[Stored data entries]
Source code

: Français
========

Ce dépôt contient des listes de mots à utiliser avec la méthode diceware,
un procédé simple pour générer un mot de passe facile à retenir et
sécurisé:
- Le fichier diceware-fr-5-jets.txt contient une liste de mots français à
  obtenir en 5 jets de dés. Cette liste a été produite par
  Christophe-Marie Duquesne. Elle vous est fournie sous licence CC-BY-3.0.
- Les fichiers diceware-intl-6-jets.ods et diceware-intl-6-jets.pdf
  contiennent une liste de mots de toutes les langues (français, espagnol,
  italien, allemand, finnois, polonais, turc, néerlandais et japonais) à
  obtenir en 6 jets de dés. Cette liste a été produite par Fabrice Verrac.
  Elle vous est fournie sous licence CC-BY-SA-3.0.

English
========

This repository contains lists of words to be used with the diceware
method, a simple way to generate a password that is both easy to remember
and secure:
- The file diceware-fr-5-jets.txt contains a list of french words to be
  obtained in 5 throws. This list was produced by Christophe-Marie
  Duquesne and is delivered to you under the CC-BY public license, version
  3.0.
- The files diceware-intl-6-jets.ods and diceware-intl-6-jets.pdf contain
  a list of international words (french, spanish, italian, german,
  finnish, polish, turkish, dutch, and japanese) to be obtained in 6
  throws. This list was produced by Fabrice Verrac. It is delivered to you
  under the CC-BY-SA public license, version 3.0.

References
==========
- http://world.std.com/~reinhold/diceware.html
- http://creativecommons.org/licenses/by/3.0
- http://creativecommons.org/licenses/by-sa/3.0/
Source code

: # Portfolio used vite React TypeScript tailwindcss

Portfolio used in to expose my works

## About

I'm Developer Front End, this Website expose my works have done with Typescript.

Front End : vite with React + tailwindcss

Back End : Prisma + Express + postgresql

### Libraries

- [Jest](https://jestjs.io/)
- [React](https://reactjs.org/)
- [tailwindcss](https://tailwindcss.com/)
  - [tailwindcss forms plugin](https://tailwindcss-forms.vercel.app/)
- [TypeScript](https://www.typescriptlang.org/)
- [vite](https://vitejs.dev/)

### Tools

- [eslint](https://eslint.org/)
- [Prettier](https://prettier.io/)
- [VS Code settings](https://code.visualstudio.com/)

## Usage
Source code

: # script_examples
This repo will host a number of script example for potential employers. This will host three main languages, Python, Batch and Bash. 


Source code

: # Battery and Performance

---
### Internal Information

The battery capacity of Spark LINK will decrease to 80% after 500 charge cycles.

About this task
Produce an exact copy of the lines from the one containing "- [tailwindcss forms" through the final line of the data, both ends included, and only those.

Answer space
  - [tailwindcss forms plugin](https://tailwindcss-forms.vercel.app/)
- [TypeScript](https://www.typescriptlang.org/)
- [vite](https://vitejs.dev/)

### Tools

- [eslint](https://eslint.org/)
- [Prettier](https://prettier.io/)
- [VS Code settings](https://code.visualstudio.com/)

## Usage
Source code

: # script_examples
This repo will host a number of script example for potential employers. This will host three main languages, Python, Batch and Bash. 


Source code

: # Battery and Performance

---
### Internal Information

The battery capacity of Spark LINK will decrease to 80% after 500 charge cycles.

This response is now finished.